But Scripture makes clear that justice, wrath, and judgment are as much divine attributes as are love, mercy, and grace. In chapters 27-28 of Deuteronomy more than fifty verses detail God’s judgment on those who violate His commandments. In response to Jeremiah’s plea for vengeance against his enemies, God said,

“Behold, I am about to bring a calamity upon this place, at which the ears of everyone that hears of it will tingle. Because they have forsaken Me and have made this an alien place and have burned sacrifices in it to other gods that neither they nor their forefathers nor the kings of Judah had ever known, and because they have filled this place with the blood of the innocent and have built the high places of Baal to burn their sons in the fire as burnt offerings to Baal, a thing which I never commanded or spoke of, nor did it ever enter My mind; therefore, behold, days are coming,” declared the Lord, “when this place will no longer be called Topheth or the valley of Ben-hinnom, but rather the valley of Slaughter. And I shall make void the counsel of Judah and Jerusalem in this place, and I shall cause them to fall by the sword before their enemies and by the hand of those who seek their life; and I shall give over their carcasses as food for the birds of the sky and the beasts of the earth.” (Jer. 19:3-7)

Isaiah declared, “Behold, the day of the Lord is coming, cruel, with fury and burning anger, to make the land a desolation; and He will exterminate its sinners from it” (Isa. 13:9).
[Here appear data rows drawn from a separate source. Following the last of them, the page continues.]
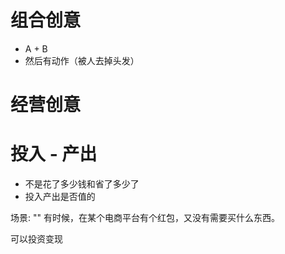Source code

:
# 组合创意
* A + B
* 然后有动作（被人去掉头发）

# 经营创意



# 投入 - 产出
* 不是花了多少钱和省了多少了
* 投入产出是否值的


场景:
""
有时候，在某个电商平台有个红包，又没有需要买什么东西。


可以投资变现
























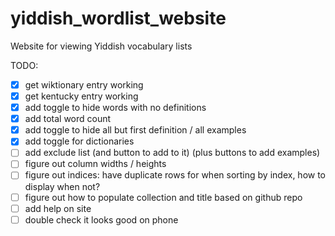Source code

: # yiddish_wordlist_website

Website for viewing Yiddish vocabulary lists

TODO:
- [X] get wiktionary entry working
- [X] get kentucky entry working
- [X] add toggle to hide words with no definitions
- [X] add total word count
- [X] add toggle to hide all but first definition / all examples
- [X] add toggle for dictionaries
- [ ] add exclude list (and button to add to it) (plus buttons to add examples)
- [ ] figure out column widths / heights
- [ ] figure out indices: have duplicate rows for when sorting by index, how to display when not?
- [ ] figure out how to populate collection and title based on github repo
- [ ] add help on site
- [ ] double check it looks good on phone
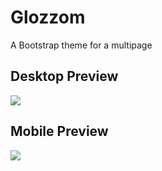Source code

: <h1>Glozzom</h1>
<p>A Bootstrap theme for a multipage</p>
<h2>Desktop Preview</h2>
<img src="./Glozzom_preview_desktop.gif">
<h2>Mobile Preview</h2>
<img src="./Glozzom_preview_mobile.gif">
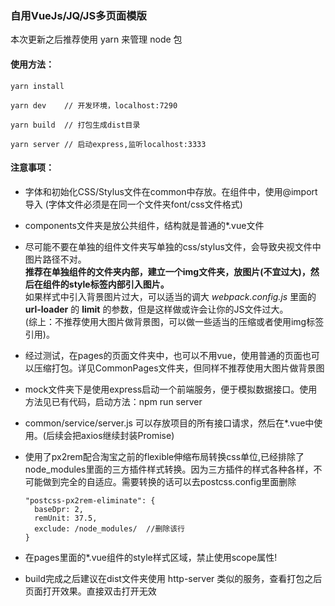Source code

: ### 自用VueJs/JQ/JS多页面模版

本次更新之后推荐使用 yarn 来管理 node 包
  
#### 使用方法：

    yarn install

    yarn dev    // 开发环境，localhost:7290
    
    yarn build  // 打包生成dist目录
    
    yarn server // 启动express,监听localhost:3333

#### 注意事项：

  - 字体和初始化CSS/Stylus文件在common中存放。在组件中，使用@import导入
  (字体文件必须是在同一个文件夹font/css文件格式)
  -  components文件夹是放公共组件，结构就是普通的*.vue文件
  - 尽可能不要在单独的组件文件夹写单独的css/stylus文件，会导致央视文件中图片路径不对。 \
  **推荐在单独组件的文件夹内部，建立一个img文件夹，放图片(不宜过大)，然后在组件的style标签内部引入图片。** \
  如果样式中引入背景图片过大，可以适当的调大 *webpack.config.js* 里面的 __url-loader__ 的 __limit__ 的参数，但是这样做或许会让你的JS文件过大。\
  (综上：不推荐使用大图片做背景图，可以做一些适当的压缩或者使用img标签引用)。
  -  经过测试，在pages的页面文件夹中，也可以不用vue，使用普通的页面也可以压缩打包。详见CommonPages文件夹，但同样不推荐使用大图片做背景图
  -  mock文件夹下是使用express启动一个前端服务，便于模拟数据接口。使用方法见已有代码，启动方法：npm run server
  -  common/service/server.js 可以存放项目的所有接口请求，然后在*.vue中使用。(后续会把axios继续封装Promise)
  - 使用了px2rem配合淘宝之前的flexible伸缩布局转换css单位,已经排除了node_modules里面的三方插件样式转换。因为三方插件的样式各种各样，不可能做到完全的自适应。需要转换的话可以去postcss.config里面删除

        "postcss-px2rem-eliminate": {
          baseDpr: 2,
          remUnit: 37.5,
          exclude: /node_modules/  //删除该行
        }
        
  - 在pages里面的*.vue组件的style样式区域，禁止使用scope属性!
  - build完成之后建议在dist文件夹使用 http-server 类似的服务，查看打包之后页面打开效果。直接双击打开无效

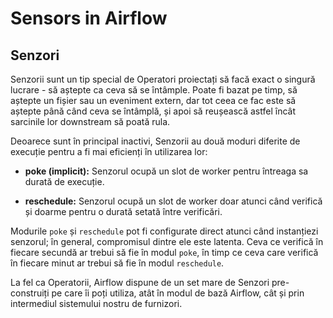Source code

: # Sensors in Airflow

## Senzori

Senzorii sunt un tip special de Operatori proiectați să facă exact o singură lucrare - să aștepte ca ceva să se întâmple. Poate fi bazat pe timp, să aștepte un fișier sau un eveniment extern, dar tot ceea ce fac este să aștepte până când ceva se întâmplă, și apoi să reușească astfel încât sarcinile lor downstream să poată rula.

Deoarece sunt în principal inactivi, Senzorii au două moduri diferite de execuție pentru a fi mai eficienți în utilizarea lor:

- **poke (implicit):** Senzorul ocupă un slot de worker pentru întreaga sa durată de execuție.

- **reschedule:** Senzorul ocupă un slot de worker doar atunci când verifică și doarme pentru o durată setată între verificări.

Modurile `poke` și `reschedule` pot fi configurate direct atunci când instanțiezi senzorul; în general, compromisul dintre ele este latenta. Ceva ce verifică în fiecare secundă ar trebui să fie în modul `poke`, în timp ce ceva care verifică în fiecare minut ar trebui să fie în modul `reschedule`.

La fel ca Operatorii, Airflow dispune de un set mare de Senzori pre-construiți pe care îi poți utiliza, atât în modul de bază Airflow, cât și prin intermediul sistemului nostru de furnizori.
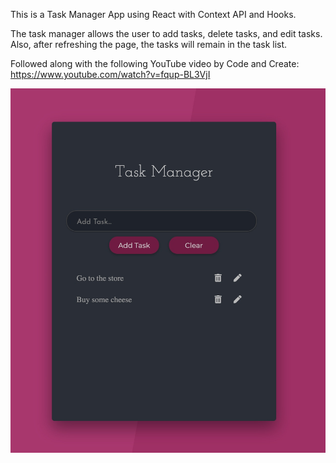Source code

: This is a Task Manager App using React with Context API and Hooks.

The task manager allows the user to add tasks, delete tasks, and edit tasks. Also, after refreshing the page, the tasks will remain in the task list.

Followed along with the following YouTube video by Code and Create:
https://www.youtube.com/watch?v=fqup-BL3VjI

<img src="./public/screen.jpg" alt="screen shot">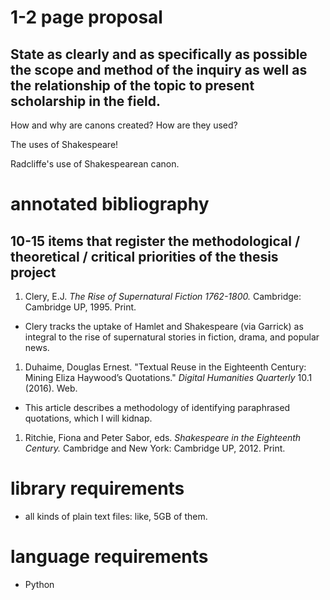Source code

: # 1-2 page proposal
## State as clearly and as specifically as possible the scope and method of the inquiry as well as the relationship of the topic to present scholarship in the field.

How and why are canons created? How are they used?

The uses of Shakespeare!

Radcliffe's use of Shakespearean canon.

# annotated bibliography
## 10-15 items that register the methodological / theoretical / critical priorities of the thesis project

1. Clery, E.J. *The Rise of Supernatural Fiction 1762-1800.* Cambridge: Cambridge UP, 1995. Print.
* Clery tracks the uptake of Hamlet and Shakespeare (via Garrick) as integral to the rise of supernatural stories in fiction, drama, and popular news.

1. Duhaime, Douglas Ernest. "Textual Reuse in the Eighteenth Century: Mining Eliza Haywood’s Quotations." *Digital Humanities Quarterly* 10.1 (2016). Web.
* This article describes a methodology of identifying paraphrased quotations, which I will kidnap.

1. Ritchie, Fiona and Peter Sabor, eds. *Shakespeare in the Eighteenth Century.* Cambridge and New York: Cambridge UP, 2012. Print.

# library requirements
- all kinds of plain text files: like, 5GB of them.

# language requirements
- Python

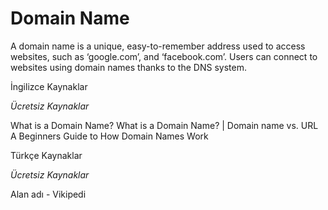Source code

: # Domain Name

A domain name is a unique, easy-to-remember address used to access websites, such as ‘google.com’, and ‘facebook.com’. Users can connect to websites using domain names thanks to the DNS system.

<ResourceGroupTitle>İngilizce Kaynaklar</ResourceGroupTitle>

*Ücretsiz Kaynaklar*

<BadgeLink colorScheme='yellow' badgeText='Read' href='https://developer.mozilla.org/en-US/docs/Learn/Common_questions/What_is_a_domain_name'>What is a Domain Name?</BadgeLink>
<BadgeLink colorScheme='yellow' badgeText='Read' href='https://www.cloudflare.com/en-gb/learning/dns/glossary/what-is-a-domain-name/'>What is a Domain Name? | Domain name vs. URL</BadgeLink>
<BadgeLink badgeText='Watch' href='https://www.youtube.com/watch?v=Y4cRx19nhJk'>A Beginners Guide to How Domain Names Work</BadgeLink>

<ResourceGroupTitle>Türkçe Kaynaklar</ResourceGroupTitle>

*Ücretsiz Kaynaklar*

<BadgeLink badgeText='Oku' href='https://tr.wikipedia.org/wiki/Alan_ad%C4%B1?ref=yazilimcininyolharitasi.com'>Alan adı - Vikipedi</BadgeLink>
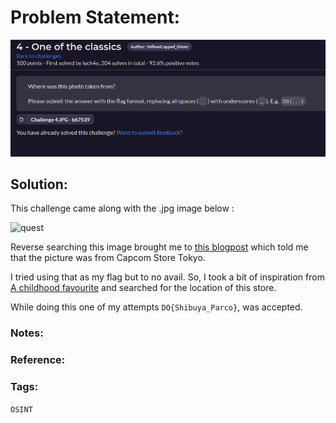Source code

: # Problem Statement:
![question](https://raw.githubusercontent.com/0x41head/CTF-Writeups/main/src/DOA2021ctf/OSINT/One%20of%20the%20classics/ques.png)

## Solution:
This challenge came along with the .jpg image below :

![quest](https://raw.githubusercontent.com/0x41head/CTF-Writeups/main/src/DOA2021ctf/OSINT/One%20of%20the%20classics/c4.jfif)

Reverse searching this image brought me to [this blogpost](https://fightersgeneration.com/news1/capcom-store-tokyo2.htm) which told me that the picture was from Capcom Store Tokyo.

I tried using that as my flag but to no avail. So, I took a bit of inspiration from [A childhood favourite]() and searched for the location of this store.

While doing this one of my attempts `DO{Shibuya_Parco}`, was accepted.
### Notes:
### Reference:

### Tags:
`OSINT`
Nahum testified that “a jealous and avenging God is the Lord; the Lord is avenging and wrathful. The Lord takes vengeance on His adversaries, and He reserves wrath for His enemies. The Lord is slow to anger and great in power, and the Lord will by no means leave the guilty unpunished” (Nah. 1:2-3).

As was noted in the previous devotional, lest some think that God’s wrath and judgment are primarily Old Testament concepts, it should be noted that the New Testament has equally vivid portrayals of those divine attributes. When a group of Pharisees and Sadducees came to John the Baptist for baptism, he dismissed them with the scathing words, “You brood of vipers, who warned you to flee from the wrath to come? Therefore bring forth fruit in keeping with repentance” (Matt. 3:7-8). A short while later he said of Jesus, “He who is coming after me is mightier than I, and I am not fit to remove His sandals; He will baptize you with the Holy Spirit and fire. And His winnowing fork is in His hand, and He will thoroughly clear His threshing floor; and He will gather His wheat into the barn, but He will burn up the chaff with unquenchable fire” (vv. 11-12). On a later occasion John told some enquiring Jews, “He who believes in the Son has eternal life; but he who does not obey the Son shall not see life, but the wrath of God abides on him” (John 3:36).
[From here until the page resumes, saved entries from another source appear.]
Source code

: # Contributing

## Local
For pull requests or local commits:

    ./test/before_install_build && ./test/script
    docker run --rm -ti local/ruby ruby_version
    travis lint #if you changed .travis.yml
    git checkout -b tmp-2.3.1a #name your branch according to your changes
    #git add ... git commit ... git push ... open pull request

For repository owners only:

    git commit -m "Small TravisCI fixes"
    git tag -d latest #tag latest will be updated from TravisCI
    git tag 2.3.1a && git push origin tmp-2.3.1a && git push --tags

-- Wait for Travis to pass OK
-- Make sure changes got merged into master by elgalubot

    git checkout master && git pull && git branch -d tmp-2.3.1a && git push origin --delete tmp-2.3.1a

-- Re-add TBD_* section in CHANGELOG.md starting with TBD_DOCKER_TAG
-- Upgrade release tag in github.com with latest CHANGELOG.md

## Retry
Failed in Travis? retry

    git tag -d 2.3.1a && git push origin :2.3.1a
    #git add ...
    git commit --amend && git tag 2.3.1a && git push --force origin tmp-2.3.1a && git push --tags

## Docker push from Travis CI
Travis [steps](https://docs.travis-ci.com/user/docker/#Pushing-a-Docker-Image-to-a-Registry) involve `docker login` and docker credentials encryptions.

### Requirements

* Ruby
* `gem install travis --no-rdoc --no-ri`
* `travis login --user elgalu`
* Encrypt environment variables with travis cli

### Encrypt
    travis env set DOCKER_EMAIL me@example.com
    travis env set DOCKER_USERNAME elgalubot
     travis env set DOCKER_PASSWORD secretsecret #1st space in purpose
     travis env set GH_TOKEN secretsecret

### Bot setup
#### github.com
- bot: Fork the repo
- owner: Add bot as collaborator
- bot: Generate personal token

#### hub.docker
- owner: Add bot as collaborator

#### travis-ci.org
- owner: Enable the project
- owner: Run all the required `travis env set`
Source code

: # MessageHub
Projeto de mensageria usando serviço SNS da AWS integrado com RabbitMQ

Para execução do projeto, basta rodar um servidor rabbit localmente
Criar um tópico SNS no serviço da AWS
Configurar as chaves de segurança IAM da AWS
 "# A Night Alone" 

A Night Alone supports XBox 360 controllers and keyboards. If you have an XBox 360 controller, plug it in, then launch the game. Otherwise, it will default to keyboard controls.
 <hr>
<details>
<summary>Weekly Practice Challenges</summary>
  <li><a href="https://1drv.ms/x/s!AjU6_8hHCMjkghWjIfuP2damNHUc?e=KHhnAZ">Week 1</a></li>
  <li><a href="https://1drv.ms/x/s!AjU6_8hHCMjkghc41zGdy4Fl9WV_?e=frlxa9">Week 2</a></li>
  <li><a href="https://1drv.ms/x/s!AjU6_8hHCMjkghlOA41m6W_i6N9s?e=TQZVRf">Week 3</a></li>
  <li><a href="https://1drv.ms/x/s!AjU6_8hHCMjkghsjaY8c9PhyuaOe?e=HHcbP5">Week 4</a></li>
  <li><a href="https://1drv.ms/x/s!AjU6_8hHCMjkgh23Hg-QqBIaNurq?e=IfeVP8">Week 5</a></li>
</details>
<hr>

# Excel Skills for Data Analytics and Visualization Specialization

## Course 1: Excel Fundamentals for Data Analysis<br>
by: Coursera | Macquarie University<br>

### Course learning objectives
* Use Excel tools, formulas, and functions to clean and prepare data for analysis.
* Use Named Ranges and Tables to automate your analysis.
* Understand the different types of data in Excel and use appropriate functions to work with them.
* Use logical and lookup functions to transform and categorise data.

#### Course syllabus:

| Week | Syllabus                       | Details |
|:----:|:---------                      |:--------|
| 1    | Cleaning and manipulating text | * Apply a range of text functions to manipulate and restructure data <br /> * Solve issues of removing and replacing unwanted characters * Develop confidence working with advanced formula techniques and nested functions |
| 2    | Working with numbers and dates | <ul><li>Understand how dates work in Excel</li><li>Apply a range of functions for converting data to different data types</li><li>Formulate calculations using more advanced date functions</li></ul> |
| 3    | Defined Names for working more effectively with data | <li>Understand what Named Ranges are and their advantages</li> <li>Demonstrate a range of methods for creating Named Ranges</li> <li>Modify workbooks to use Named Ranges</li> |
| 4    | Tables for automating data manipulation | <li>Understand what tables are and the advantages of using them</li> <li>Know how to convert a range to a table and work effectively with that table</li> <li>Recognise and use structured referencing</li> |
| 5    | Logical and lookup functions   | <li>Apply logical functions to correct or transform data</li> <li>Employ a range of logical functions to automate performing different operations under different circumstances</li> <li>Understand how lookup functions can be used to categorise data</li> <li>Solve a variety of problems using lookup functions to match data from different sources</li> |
Jesus was God incarnate and therefore love incarnate, but He spoke more about judgment and hell than anyone else in Scripture. He probably spoke more about those truths than everyone else in the New Testament combined. The Sermon on the Mount is replete with warnings about divine wrath and judgment. “I say to you that everyone who is angry with his brother shall be guilty before the court,” Jesus said; “and whoever shall say to his brother, ‘Raca,’ shall be guilty before the supreme court; and whoever shall say, ‘You fool,’ shall be guilty enough to go in to the fiery hell” (Matt. 5:22). “And if your right eye makes you stumble,” He said, “tear it out, and throw it from you; for it is better for you that one of the parts of your body perish, than for your whole body to be thrown into hell. And if your right hand makes you stumble, cut it off, and throw it from you; for it is better for you that one of the parts of your body perish, than for your whole body to go into hell” (vv. 29-30). He declared that “the sons of the kingdom [unbelieving Jews] shall be cast out into the outer darkness; in that place there shall be weeping and gnashing of teeth” (8:12).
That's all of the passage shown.